Sosyal güvenlik hukuku, işveren ile Sosyal Güvenlik Kurumu (SGK) nezdinde yükümlülüklerini düzenler. Sosyal güvenlik hakkı anayasal bir insan hakkıdır. Devlet sosyal güvenlik hakkını kişilerin iradelerine bırakmadan korur ve buna yönelik emredici düzenlemeler getirir. Sosyal Güvenlik Kurumu getirilen bu yükümlülüklere işverenlerin uyup uymadıklarını denetler ve ihlal tespit etmesi halinde gerekli idari yaptırımları uygular.

Sosyal Güvenlik Davaları Nelerdir?

1-Hizmet Tespiti Davası: İşçiler sigorta kaydı olmaksızın çalıştırıldığı iddiasıyla hizmet tespiti davası açabilir ve mahkemece davanın kabul edilmesi durumunda geriye dönük olarak sigorta primlerinin tamamlatılmasını sağlayabilir. Böyle bir tespitin yapılması durumunda SGK tarafından işverenlere idari para cezaları tesis edilir.
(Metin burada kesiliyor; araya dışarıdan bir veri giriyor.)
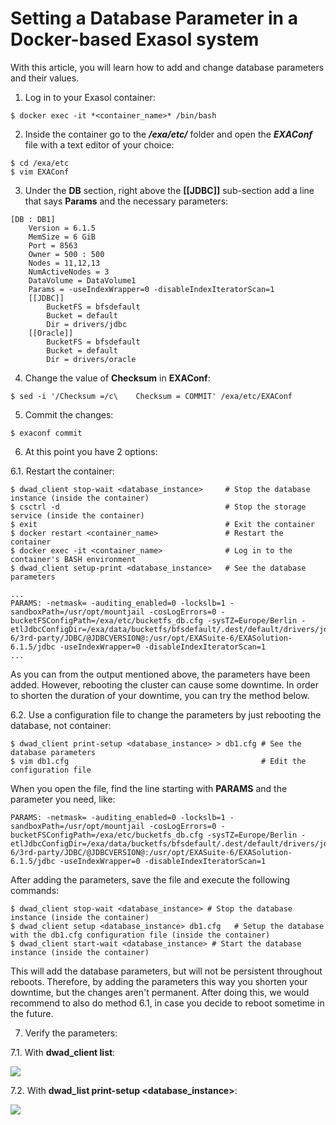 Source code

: # Setting a Database Parameter in a Docker-based Exasol system 
With this article, you will learn how to add and change database parameters and their values.

1. Log in to your Exasol container: 


```
$ docker exec -it *<container_name>* /bin/bash
```
2. Inside the container go to the ***/exa/etc/*** folder and open the ***EXAConf*** file with a text editor of your choice:


```
$ cd /exa/etc  
$ vim EXAConf
```
3. Under the **DB** section, right above the **[[JDBC]]** sub-section add a line that says **Params** and the necessary parameters:


```
[DB : DB1]  
    Version = 6.1.5  
    MemSize = 6 GiB  
    Port = 8563  
    Owner = 500 : 500  
    Nodes = 11,12,13  
    NumActiveNodes = 3  
    DataVolume = DataVolume1  
    Params = -useIndexWrapper=0 -disableIndexIteratorScan=1  
    [[JDBC]]  
        BucketFS = bfsdefault  
        Bucket = default  
        Dir = drivers/jdbc  
    [[Oracle]]  
        BucketFS = bfsdefault  
        Bucket = default  
        Dir = drivers/oracle
```
4. Change the value of **Checksum** in **EXAConf**:


```
$ sed -i '/Checksum =/c\    Checksum = COMMIT' /exa/etc/EXAConf
```
5. Commit the changes:


```
$ exaconf commit
```
6. At this point you have 2 options:

6.1. Restart the container:


```
$ dwad_client stop-wait <database_instance>     # Stop the database instance (inside the container)  
$ csctrl -d                                     # Stop the storage service (inside the container)  
$ exit                                          # Exit the container  
$ docker restart <container_name>               # Restart the container  
$ docker exec -it <container_name>              # Log in to the container's BASH environment  
$ dwad_client setup-print <database_instance>   # See the database parameters  
  
...  
PARAMS: -netmask= -auditing_enabled=0 -lockslb=1 -sandboxPath=/usr/opt/mountjail -cosLogErrors=0 -bucketFSConfigPath=/exa/etc/bucketfs_db.cfg -sysTZ=Europe/Berlin -etlJdbcConfigDir=/exa/data/bucketfs/bfsdefault/.dest/default/drivers/jdbc:/usr/opt/EXASuite-6/3rd-party/JDBC/@JDBCVERSION@:/usr/opt/EXASuite-6/EXASolution-6.1.5/jdbc -useIndexWrapper=0 -disableIndexIteratorScan=1
...
```
As you can from the output mentioned above, the parameters have been added. However, rebooting the cluster can cause some downtime. In order to shorten the duration of your downtime, you can try the method below.

6.2. Use a configuration file to change the parameters by just rebooting the database, not container:


```
$ dwad_client print-setup <database_instance> > db1.cfg # See the database parameters  
$ vim db1.cfg                                           # Edit the configuration file
```
When you open the file, find the line starting with **PARAMS** and the parameter you need, like:


```
PARAMS: -netmask= -auditing_enabled=0 -lockslb=1 -sandboxPath=/usr/opt/mountjail -cosLogErrors=0 -bucketFSConfigPath=/exa/etc/bucketfs_db.cfg -sysTZ=Europe/Berlin -etlJdbcConfigDir=/exa/data/bucketfs/bfsdefault/.dest/default/drivers/jdbc:/usr/opt/EXASuite-6/3rd-party/JDBC/@JDBCVERSION@:/usr/opt/EXASuite-6/EXASolution-6.1.5/jdbc -useIndexWrapper=0 -disableIndexIteratorScan=1
```
After adding the parameters, save the file and execute the following commands:


```
$ dwad_client stop-wait <database_instance> # Stop the database instance (inside the container)  
$ dwad_client setup <database_instance> db1.cfg   # Setup the database with the db1.cfg configuration file (inside the container)  
$ dwad_client start-wait <database_instance> # Start the database instance (inside the container)
```
This will add the database parameters, but will not be persistent throughout reboots. Therefore, by adding the parameters this way you shorten your downtime, but the changes aren't permanent. After doing this, we would recommend to also do method 6.1, in case you decide to reboot sometime in the future.

7. Verify the parameters:

7.1. With **dwad_client list**:

![](images/DWAD_LIST.png)

7.2. With **dwad_list print-setup <database_instance>**:

![](images/DWAD_PRINT.png)

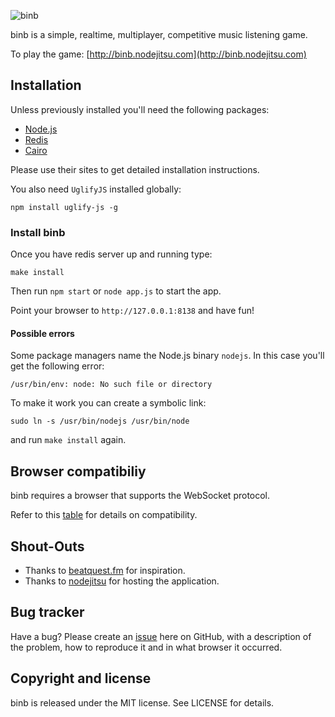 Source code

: ![binb](http://dl.dropbox.com/u/58444696/binb-logo.png)

binb is a simple, realtime, multiplayer, competitive music listening game.

To play the game: [http://binb.nodejitsu.com](http://binb.nodejitsu.com)

## Installation

Unless previously installed you'll need the following packages:

- [Node.js](http://nodejs.org/)
- [Redis](http://redis.io/)
- [Cairo](http://cairographics.org/)

Please use their sites to get detailed installation instructions.

You also need `UglifyJS` installed globally:

```shell
npm install uglify-js -g
```

### Install binb

Once you have redis server up and running type:

```shell
make install
```

Then run `npm start` or `node app.js` to start the app.

Point your browser to `http://127.0.0.1:8138` and have fun!

#### Possible errors

Some package managers name the Node.js binary `nodejs`. In this case you'll get
the following error:

```shell
/usr/bin/env: node: No such file or directory
```

To make it work you can create a symbolic link:

```shell
sudo ln -s /usr/bin/nodejs /usr/bin/node
```

and run `make install` again.

## Browser compatibiliy

binb requires a browser that supports the WebSocket protocol.

Refer to this [table](http://caniuse.com/websockets) for details on
compatibility.

## Shout-Outs

- Thanks to [beatquest.fm](http://beatquest.fm) for inspiration.
- Thanks to [nodejitsu](http://nodejitsu.com/) for hosting the application.

## Bug tracker

Have a bug? Please create an [issue](https://github.com/lpinca/binb/issues)
here on GitHub, with a description of the problem, how to reproduce it and in
what browser it occurred.

## Copyright and license

binb is released under the MIT license. See LICENSE for details.
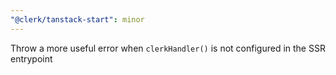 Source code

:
 ```yaml
---
"@clerk/tanstack-start": minor
---
```


Throw a more useful error when `clerkHandler()` is not configured in the SSR entrypoint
2-Sigortalılığın Başlangıcının Tespiti Davası: Bu dava ile işçiler sigortalılığın ne zaman başladığına dair bir tespit talep eder. Sigortalılığın ne zaman başladığı, özellikle emeklilik şartlarının belirlenmesi için büyük önem arz etmektedir. Bir gün dahi olsa sigortasız çalıştırılmış işçi bu durumu mahkemece tespit ettirebilir.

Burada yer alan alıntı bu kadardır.